I hear the smart heaters are pretty good. Myself, I have Marineland Visotherm heaters on mine they work well from my experience and a little cheaper priced. Plus they have a lifetime warranty as opposed to Ebo-Jager's 1 year


----------



## bonsai dave (Apr 21, 2010)

any one using Titanium Heaters?


----------



## Pamela (Apr 21, 2010)

I really like the Fluval digital heaters. I've been using one for about a year & a half and haven't had any problems with it.


----------



## gklaw (May 31, 2010)

Not sure about the new Ebo-Jagor yet. Bought two for my SW set up 12 years ago. Crack one, the other one is still running as new.

I heard they don't die.


----------



## taureandragon76 (Apr 21, 2010)

The one ebo I have is at least 10-15 years old I think. It's green.


----------



## seanyuki (Apr 22, 2010)

Hi Dave......too bad Jager don't make the green ones any more....Ebo Jager can be calibrated and worth getting.....I have both Ebo & Rena Smart heaters.


----------



## VinnyD (Apr 21, 2010)

i use a marineland stealth heater...so far so good...


----------



## Mferko (Jun 8, 2010)

i second the fluval digital heaters theyre awesome, really easy to see whats going on, they arent an eyesore, and they have two thermometers for less screw ups. i use em in both my tanks and i think aquaman has like 6 of em in his house lol.

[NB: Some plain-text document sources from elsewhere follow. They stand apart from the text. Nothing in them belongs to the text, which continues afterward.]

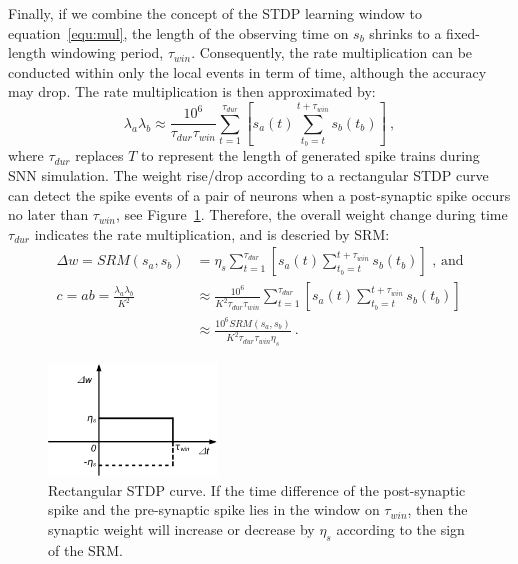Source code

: Finally, if we combine the concept of the STDP learning window to equation~\ref{equ:mul}, the length of the observing time on $s_b$ shrinks to a fixed-length windowing period, $\tau_{win}$.
Consequently, the rate multiplication can be conducted within only the local events in term of time, although the accuracy may drop.
The rate multiplication is then approximated by:
\begin{equation}
\lambda_a \lambda_b \approx \frac{10^6}{\tau_{dur} \tau_{win}} \sum_{t=1}^{\tau_{dur}} [s_a(t) \sum_{t_b=t}^{t+\tau_{win}} s_b(t_b)]~,
\end{equation} 
where $\tau_{dur}$ replaces $T$ to represent the length of generated spike trains during SNN simulation.
The weight rise/drop according to a rectangular STDP curve can detect the spike events of a pair of neurons when a post-synaptic spike occurs no later than $\tau_{win}$, see Figure~\ref{fig:rtg_stdp}.
Therefore, the overall weight change during time $\tau_{dur}$ indicates the rate multiplication, and is descried by SRM:
\begin{equation}
\begin{aligned}
\Delta w = SRM(s_a, s_b) &= \eta_s \sum_{t=1}^{\tau_{dur}} [s_a(t) \sum_{t_b=t}^{t+\tau_{win}} s_b(t_b)] \text{~,~and}\\
c=ab=\frac{\lambda_a \lambda_b}{K^2} &\approx \frac{10^6}{K^2 \tau_{dur} \tau_{win}} \sum_{t=1}^{\tau_{dur}} [s_a(t) \sum_{t_b=t}^{t+\tau_{win}} s_b(t_b)] \\
&\approx  \frac{10^6 SRM(s_a, s_b)}{K^2 \tau_{dur} \tau_{win}  \eta_s}~.
\end{aligned}
\label{equ:srm}
\end{equation} 
\begin{figure}
	\centering
	\includegraphics[width=0.4\textwidth]{pics_sdlm/stdp.pdf}
	\caption{Rectangular STDP curve.
		If the time difference of the post-synaptic spike and the pre-synaptic spike lies in the window on $\tau_{win}$, then the synaptic weight will increase or decrease by $\eta_s$ according to the sign of the SRM.}
	\label{fig:rtg_stdp}
\end{figure}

o and they have a 5 year warranty, longest i could find at the store when i was looking after my other heater broke down


----------



## tony1928 (Apr 22, 2010)

I'm using titanium heaters but you will need a heater controller as most of the titanium heaters have no controls/thermostat.



bonsai dave said:


> any one using Titanium Heaters?


----------



## Ra's al Ghul (Apr 28, 2010)

I like the stealth heaters, I only use them know these things are bullet proof. They also blend in to a black backround.


----------



## jkam (Apr 21, 2010)

hydor external heater or the rena smart heaters are my choices.


----------



## H . (Apr 23, 2010)

bonsai dave said:


> any one using Titanium Heaters?


with controller or without controller?

I had bad experience with those controllers brought from States. specially on big Wattage system ( 500w - 1000w ).

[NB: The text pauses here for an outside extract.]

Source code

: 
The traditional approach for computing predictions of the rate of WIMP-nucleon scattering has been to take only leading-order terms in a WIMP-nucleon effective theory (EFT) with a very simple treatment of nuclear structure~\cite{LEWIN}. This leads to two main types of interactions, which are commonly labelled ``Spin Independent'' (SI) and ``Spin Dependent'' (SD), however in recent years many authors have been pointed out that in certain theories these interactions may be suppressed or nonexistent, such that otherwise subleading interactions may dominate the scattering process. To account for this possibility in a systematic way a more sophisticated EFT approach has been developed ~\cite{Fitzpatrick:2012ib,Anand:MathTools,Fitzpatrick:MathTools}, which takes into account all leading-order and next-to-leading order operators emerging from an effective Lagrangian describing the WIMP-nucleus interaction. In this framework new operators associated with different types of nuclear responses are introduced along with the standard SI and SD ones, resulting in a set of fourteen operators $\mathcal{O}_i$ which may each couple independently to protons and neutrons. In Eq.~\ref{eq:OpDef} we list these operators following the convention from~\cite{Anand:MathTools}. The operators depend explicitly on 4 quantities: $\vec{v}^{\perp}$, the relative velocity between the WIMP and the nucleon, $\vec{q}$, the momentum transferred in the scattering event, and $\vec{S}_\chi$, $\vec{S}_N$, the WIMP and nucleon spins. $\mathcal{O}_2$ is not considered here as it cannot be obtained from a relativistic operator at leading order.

For fairly small discus tank, eheim will be a great choice because their heaters are safety at least! I've been using eheim heaters for lots of discus tanks more than 15 years, never have any problem.


----------



## teija (Sep 30, 2010)

I've managed to destroy too many so now I just use Stealth heaters. They are blonde-proof!


----------



## mdwflyer (Jan 11, 2011)

Bump,

Anybody try ViaAqua?
http://www.bigalsonline.ca/Fish_Temperature-Control_Heaters_Titanium-Heaters_9481217_102.html?tc=fish

I like the idea of having the temp sensor separate.


----------



## hgi (Jun 13, 2010)

What I don't understand is how anyone can see any other heater better than the Fluval E series......


----------



## ninez (Apr 21, 2010)

hgi said:


> What I don't understand is how anyone can see any other heater better than the Fluval E series......


+1 on the fluval E
even tho it heats up tanks slowly but it's safe (slowly increase temperature is better for fish)


----------



## jobber (May 14, 2010)

No more stealth pro for me. Inline heating for me.


----------



## tony1928 (Apr 22, 2010)

I like my fluval E's as well. I did wish there was a way to shut off the lcd backlight tho. Neat at first, then a little distracting after. It does serve a purpose tho to let you know if there's an issue with the temperature. 

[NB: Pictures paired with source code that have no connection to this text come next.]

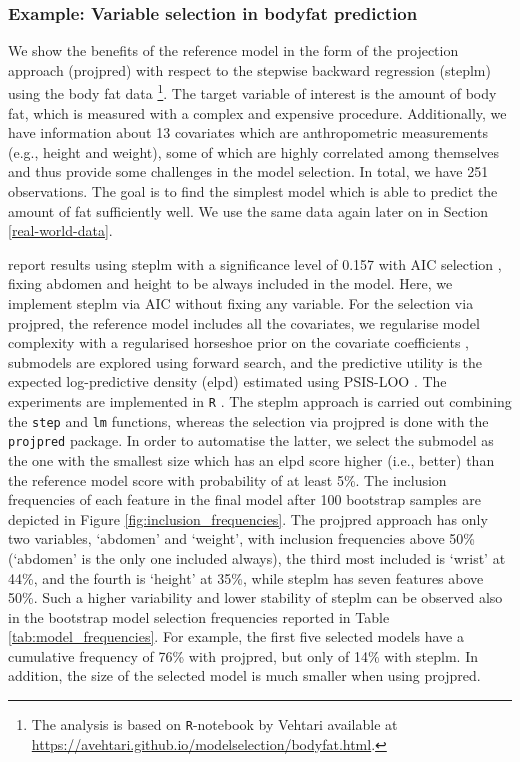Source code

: \documentclass[american,]{article}
\let\rmarkdownfootnote\footnote%
\def\footnote{\protect\rmarkdownfootnote}
\theoremstyle{definition}
\begin{document}
\subsubsection{Example: Variable selection in bodyfat prediction}

We show the benefits of the reference model in the form of the
projection approach (projpred) with respect to the stepwise backward
regression (steplm) using the body fat data
\citep{johnson1996fitting}\footnote{The analysis is based on
  \texttt{R}-notebook by Vehtari available at
  \url{https://avehtari.github.io/modelselection/bodyfat.html}.}. The
target variable of interest is the amount of body fat, which is
measured with a complex and expensive procedure. Additionally, we have
information about 13 covariates which are anthropometric measurements
(e.g., height and weight), some of which are highly correlated among
themselves and thus provide some challenges in the model selection. In
total, we have 251 observations. The goal is to find the simplest
model which is able to predict the amount of fat sufficiently well. We
use the same data again later on in Section \ref{real-world-data}.

\cite{paper:bodyfat} report results using steplm with a significance
level of 0.157 with AIC selection \citep{akaike1974new}, fixing
abdomen and height to be always included in the model. Here, we
implement steplm via AIC without fixing any variable. For the
selection via projpred, the reference model includes all the
covariates, we regularise model complexity with a regularised
horseshoe prior on the covariate coefficients \citep{paper:rhs},
submodels are explored using forward search, and the predictive
utility is the expected log-predictive density (elpd) estimated using
PSIS-LOO \citep{paper:psis_loo}. The experiments are implemented in
\texttt{R} \citep{Rcore2018}. The steplm approach is carried out
combining the \texttt{step} and \texttt{lm} functions, whereas the
selection via projpred is done with the \texttt{projpred} package. In
order to automatise the latter, we select the submodel as the one with
the smallest size which has an elpd score higher (i.e., better) than
the reference model score with probability of at least 5\%. The
inclusion frequencies of each feature in the final model after 100
bootstrap samples are depicted in Figure
\ref{fig:inclusion_frequencies}. The projpred approach has only two
variables, `abdomen' and `weight', with inclusion frequencies above
50\% (`abdomen' is the only one included always), the third most
included is `wrist' at 44\%, and the fourth is `height' at 35\%, while
steplm has seven features above 50\%. Such a higher variability and
lower stability of steplm can be observed also in the bootstrap model
selection frequencies reported in Table
\ref{tab:model_frequencies}. For example, the first five selected
models have a cumulative frequency of 76\% with projpred, but only of
14\% with steplm. In addition, the size of the selected model is much
smaller when using projpred.
\end{document}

Otherwise, titanium heaters with ranco controller.


----------



## hillmar (Sep 25, 2010)

Have any of you guys ever try setting the temp to 86 on the fluval E heaters? I've got a new one that won't go higher then 82 no matter what how high I set it. Just be flashing Blue for hours on end.


----------



## seanyuki (Apr 22, 2010)

Just curious the Fluval E series heaters.....what is the max/highest temperature setting for it?


----------



## The Guy (Nov 26, 2010)

I use ebo jager I was thinking of a fluval E series for my discus tank but I don't like that it only can do 82df.


----------



## Maxxxboost (Jun 29, 2010)

Wow, heaters are so expensive 

I just exchanged my Stealth pro for a Ebo jager Eheim one but it is too long for my tank so i plan to go refund it.

The ones i want are like $70 or so expensive
I guess it's a small price to pay to prevent explosions 

I'm torn between

Rena Smart heater
Hydor Inline heater
Fluval E
Or Titanium heater

Any input? my tank is 55 Gallons and i plan to get a 200W heater


----------



## jkam (Apr 21, 2010)

hydor inline gets my vote. If it explodes it doesn't explode in your tank.

Also less clutter in the tank and easy to adjust the temp if you ever need to. It also has TRUE automatic shut off and you don't need to worry about it during water changes.


----------



## mdwflyer (Jan 11, 2011)

Why did I not do more research on heaters in the first place.... I'm running a 135g 72X18 african tank with a 30g sump. The stealth 250's are going to petsmart for credit as soon as I can find a replacement.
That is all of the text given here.